## Problem to solve
What you return should be the entries, unchanged, without their pictures.

## Extracted data
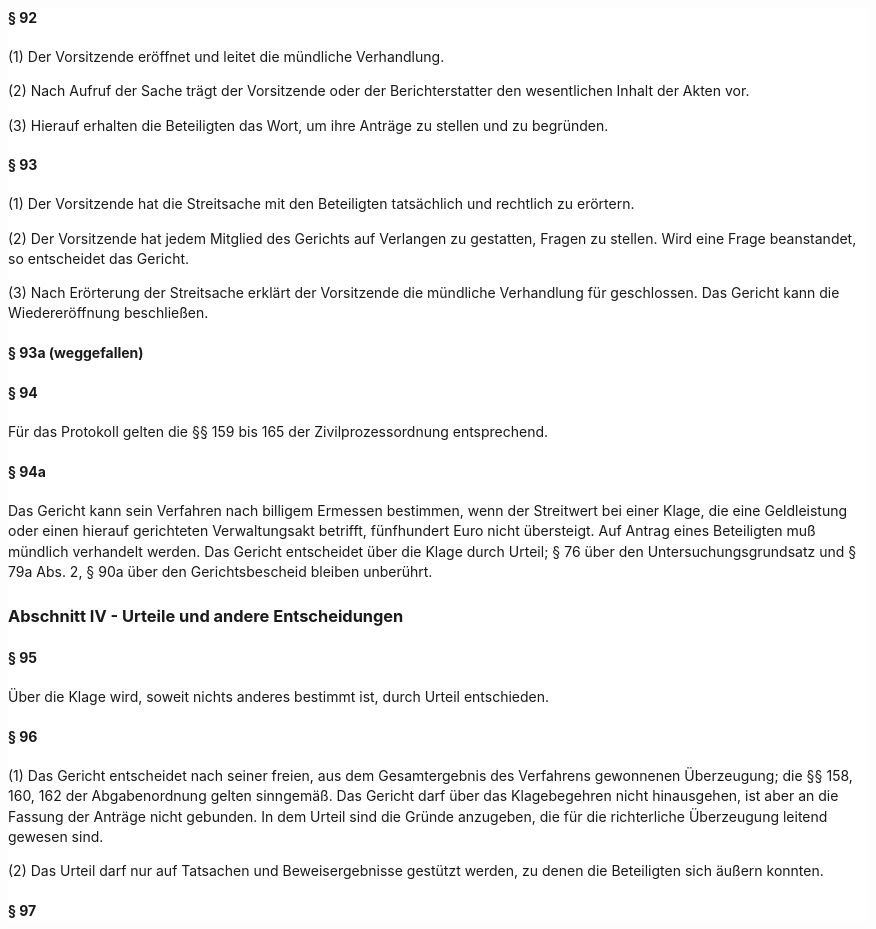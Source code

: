 
#### § 92

(1) Der Vorsitzende eröffnet und leitet die mündliche Verhandlung.

(2) Nach Aufruf der Sache trägt der Vorsitzende oder der Berichterstatter den wesentlichen Inhalt der Akten vor.

(3) Hierauf erhalten die Beteiligten das Wort, um ihre Anträge zu stellen und zu begründen.


#### § 93

(1) Der Vorsitzende hat die Streitsache mit den Beteiligten tatsächlich und rechtlich zu erörtern.

(2) Der Vorsitzende hat jedem Mitglied des Gerichts auf Verlangen zu gestatten, Fragen zu stellen. Wird eine Frage beanstandet, so entscheidet das Gericht.

(3) Nach Erörterung der Streitsache erklärt der Vorsitzende die mündliche Verhandlung für geschlossen. Das Gericht kann die Wiedereröffnung beschließen.


#### § 93a (weggefallen)



#### § 94

Für das Protokoll gelten die §§ 159 bis 165 der Zivilprozessordnung entsprechend.


#### § 94a

Das Gericht kann sein Verfahren nach billigem Ermessen bestimmen, wenn der Streitwert bei einer Klage, die eine Geldleistung oder einen hierauf gerichteten Verwaltungsakt betrifft, fünfhundert Euro nicht übersteigt. Auf Antrag eines Beteiligten muß mündlich verhandelt werden. Das Gericht entscheidet über die Klage durch Urteil; § 76 über den Untersuchungsgrundsatz und § 79a Abs. 2, § 90a über den Gerichtsbescheid bleiben unberührt.


### Abschnitt IV - Urteile und andere Entscheidungen



#### § 95

Über die Klage wird, soweit nichts anderes bestimmt ist, durch Urteil entschieden.


#### § 96

(1) Das Gericht entscheidet nach seiner freien, aus dem Gesamtergebnis des Verfahrens gewonnenen Überzeugung; die §§ 158, 160, 162 der Abgabenordnung gelten sinngemäß. Das Gericht darf über das Klagebegehren nicht hinausgehen, ist aber an die Fassung der Anträge nicht gebunden. In dem Urteil sind die Gründe anzugeben, die für die richterliche Überzeugung leitend gewesen sind.

(2) Das Urteil darf nur auf Tatsachen und Beweisergebnisse gestützt werden, zu denen die Beteiligten sich äußern konnten.


#### § 97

## Response
Source code

: 
#### § 92

(1) Der Vorsitzende eröffnet und leitet die mündliche Verhandlung.

(2) Nach Aufruf der Sache trägt der Vorsitzende oder der Berichterstatter den wesentlichen Inhalt der Akten vor.

(3) Hierauf erhalten die Beteiligten das Wort, um ihre Anträge zu stellen und zu begründen.


#### § 93

(1) Der Vorsitzende hat die Streitsache mit den Beteiligten tatsächlich und rechtlich zu erörtern.

(2) Der Vorsitzende hat jedem Mitglied des Gerichts auf Verlangen zu gestatten, Fragen zu stellen. Wird eine Frage beanstandet, so entscheidet das Gericht.

(3) Nach Erörterung der Streitsache erklärt der Vorsitzende die mündliche Verhandlung für geschlossen. Das Gericht kann die Wiedereröffnung beschließen.


#### § 93a (weggefallen)



#### § 94

Für das Protokoll gelten die §§ 159 bis 165 der Zivilprozessordnung entsprechend.


#### § 94a

Das Gericht kann sein Verfahren nach billigem Ermessen bestimmen, wenn der Streitwert bei einer Klage, die eine Geldleistung oder einen hierauf gerichteten Verwaltungsakt betrifft, fünfhundert Euro nicht übersteigt. Auf Antrag eines Beteiligten muß mündlich verhandelt werden. Das Gericht entscheidet über die Klage durch Urteil; § 76 über den Untersuchungsgrundsatz und § 79a Abs. 2, § 90a über den Gerichtsbescheid bleiben unberührt.


### Abschnitt IV - Urteile und andere Entscheidungen



#### § 95

Über die Klage wird, soweit nichts anderes bestimmt ist, durch Urteil entschieden.


#### § 96

(1) Das Gericht entscheidet nach seiner freien, aus dem Gesamtergebnis des Verfahrens gewonnenen Überzeugung; die §§ 158, 160, 162 der Abgabenordnung gelten sinngemäß. Das Gericht darf über das Klagebegehren nicht hinausgehen, ist aber an die Fassung der Anträge nicht gebunden. In dem Urteil sind die Gründe anzugeben, die für die richterliche Überzeugung leitend gewesen sind.

(2) Das Urteil darf nur auf Tatsachen und Beweisergebnisse gestützt werden, zu denen die Beteiligten sich äußern konnten.


#### § 97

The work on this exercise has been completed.